PROBLEM STATEMENT.
Print the records exactly as given.

(Saved data entries)
== Segment start ==
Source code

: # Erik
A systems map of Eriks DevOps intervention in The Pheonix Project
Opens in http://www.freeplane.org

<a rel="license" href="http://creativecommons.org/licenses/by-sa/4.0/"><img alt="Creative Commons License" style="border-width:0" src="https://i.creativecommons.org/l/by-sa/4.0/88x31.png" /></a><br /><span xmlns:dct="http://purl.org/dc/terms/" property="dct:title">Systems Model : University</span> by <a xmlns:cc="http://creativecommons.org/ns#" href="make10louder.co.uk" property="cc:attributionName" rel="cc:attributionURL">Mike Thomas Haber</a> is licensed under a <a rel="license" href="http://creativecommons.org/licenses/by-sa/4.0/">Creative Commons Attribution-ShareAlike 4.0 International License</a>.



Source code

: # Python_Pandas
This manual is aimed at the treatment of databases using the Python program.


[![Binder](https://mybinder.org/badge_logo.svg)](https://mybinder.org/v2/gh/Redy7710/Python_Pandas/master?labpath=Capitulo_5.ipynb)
== Segment end ==
REPLY.
Source code

: # Erik
A systems map of Eriks DevOps intervention in The Pheonix Project
Opens in http://www.freeplane.org

<a rel="license" href="http://creativecommons.org/licenses/by-sa/4.0/"><img alt="Creative Commons License" style="border-width:0" src="https://i.creativecommons.org/l/by-sa/4.0/88x31.png" /></a><br /><span xmlns:dct="http://purl.org/dc/terms/" property="dct:title">Systems Model : University</span> by <a xmlns:cc="http://creativecommons.org/ns#" href="make10louder.co.uk" property="cc:attributionName" rel="cc:attributionURL">Mike Thomas Haber</a> is licensed under a <a rel="license" href="http://creativecommons.org/licenses/by-sa/4.0/">Creative Commons Attribution-ShareAlike 4.0 International License</a>.



Source code

: # Python_Pandas
This manual is aimed at the treatment of databases using the Python program.


[![Binder](https://mybinder.org/badge_logo.svg)](https://mybinder.org/v2/gh/Redy7710/Python_Pandas/master?labpath=Capitulo_5.ipynb)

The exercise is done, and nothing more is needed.